— Provided information —
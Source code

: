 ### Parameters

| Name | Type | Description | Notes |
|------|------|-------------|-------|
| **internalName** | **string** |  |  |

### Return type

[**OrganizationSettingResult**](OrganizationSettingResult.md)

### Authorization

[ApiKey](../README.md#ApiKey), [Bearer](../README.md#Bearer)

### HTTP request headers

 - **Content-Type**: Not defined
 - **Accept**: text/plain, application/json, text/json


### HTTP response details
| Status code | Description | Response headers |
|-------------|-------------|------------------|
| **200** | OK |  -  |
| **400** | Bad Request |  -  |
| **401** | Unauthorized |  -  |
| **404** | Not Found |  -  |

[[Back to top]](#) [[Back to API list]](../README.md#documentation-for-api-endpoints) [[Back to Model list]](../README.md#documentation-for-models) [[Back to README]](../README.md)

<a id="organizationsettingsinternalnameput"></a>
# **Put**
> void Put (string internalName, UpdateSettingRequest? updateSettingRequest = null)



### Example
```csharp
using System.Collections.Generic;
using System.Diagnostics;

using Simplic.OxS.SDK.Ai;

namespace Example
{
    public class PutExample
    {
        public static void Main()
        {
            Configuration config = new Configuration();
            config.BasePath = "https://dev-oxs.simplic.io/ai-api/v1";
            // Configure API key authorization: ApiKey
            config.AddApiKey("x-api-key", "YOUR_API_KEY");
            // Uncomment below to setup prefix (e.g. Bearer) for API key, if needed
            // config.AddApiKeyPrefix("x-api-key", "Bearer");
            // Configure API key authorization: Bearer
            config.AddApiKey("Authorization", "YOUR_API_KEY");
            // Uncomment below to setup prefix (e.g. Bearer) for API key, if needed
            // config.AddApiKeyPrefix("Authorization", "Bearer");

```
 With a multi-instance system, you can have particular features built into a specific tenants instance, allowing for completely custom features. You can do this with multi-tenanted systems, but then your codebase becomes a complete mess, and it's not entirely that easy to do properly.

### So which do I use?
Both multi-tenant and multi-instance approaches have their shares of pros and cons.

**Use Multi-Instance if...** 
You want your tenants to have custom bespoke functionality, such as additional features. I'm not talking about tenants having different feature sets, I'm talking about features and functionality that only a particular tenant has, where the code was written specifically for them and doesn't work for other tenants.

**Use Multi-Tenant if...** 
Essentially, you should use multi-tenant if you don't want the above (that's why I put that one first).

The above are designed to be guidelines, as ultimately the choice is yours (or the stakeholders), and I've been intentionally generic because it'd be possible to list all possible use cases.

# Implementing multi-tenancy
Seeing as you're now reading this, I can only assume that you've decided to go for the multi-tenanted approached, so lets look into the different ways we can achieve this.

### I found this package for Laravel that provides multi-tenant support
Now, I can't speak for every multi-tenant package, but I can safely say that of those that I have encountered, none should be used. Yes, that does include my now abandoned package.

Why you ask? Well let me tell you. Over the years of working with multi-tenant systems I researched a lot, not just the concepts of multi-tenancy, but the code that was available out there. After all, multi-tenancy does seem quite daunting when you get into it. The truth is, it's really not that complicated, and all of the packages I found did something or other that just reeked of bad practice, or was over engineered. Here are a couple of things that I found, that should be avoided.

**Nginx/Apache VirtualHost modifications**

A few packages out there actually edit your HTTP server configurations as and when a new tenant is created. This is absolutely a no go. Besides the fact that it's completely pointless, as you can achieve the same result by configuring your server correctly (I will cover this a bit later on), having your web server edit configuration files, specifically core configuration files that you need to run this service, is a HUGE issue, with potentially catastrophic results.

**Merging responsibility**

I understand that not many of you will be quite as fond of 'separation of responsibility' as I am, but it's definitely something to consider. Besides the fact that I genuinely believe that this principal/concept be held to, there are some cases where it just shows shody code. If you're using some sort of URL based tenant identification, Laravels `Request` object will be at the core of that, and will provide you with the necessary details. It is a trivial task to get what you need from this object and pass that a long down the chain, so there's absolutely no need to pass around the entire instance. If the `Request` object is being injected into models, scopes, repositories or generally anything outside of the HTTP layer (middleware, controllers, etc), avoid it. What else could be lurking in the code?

— The problem —
Of all the entries above, output exactly the lines between the one holding "- **Accept**: text/plain, application/json, text/json" and the one holding "[[Back to top]](#)", inclusive.

— Answer for this exercise —
 - **Accept**: text/plain, application/json, text/json


### HTTP response details
| Status code | Description | Response headers |
|-------------|-------------|------------------|
| **200** | OK |  -  |
| **400** | Bad Request |  -  |
| **401** | Unauthorized |  -  |
| **404** | Not Found |  -  |

[[Back to top]](#) [[Back to API list]](../README.md#documentation-for-api-endpoints) [[Back to Model list]](../README.md#documentation-for-models) [[Back to README]](../README.md)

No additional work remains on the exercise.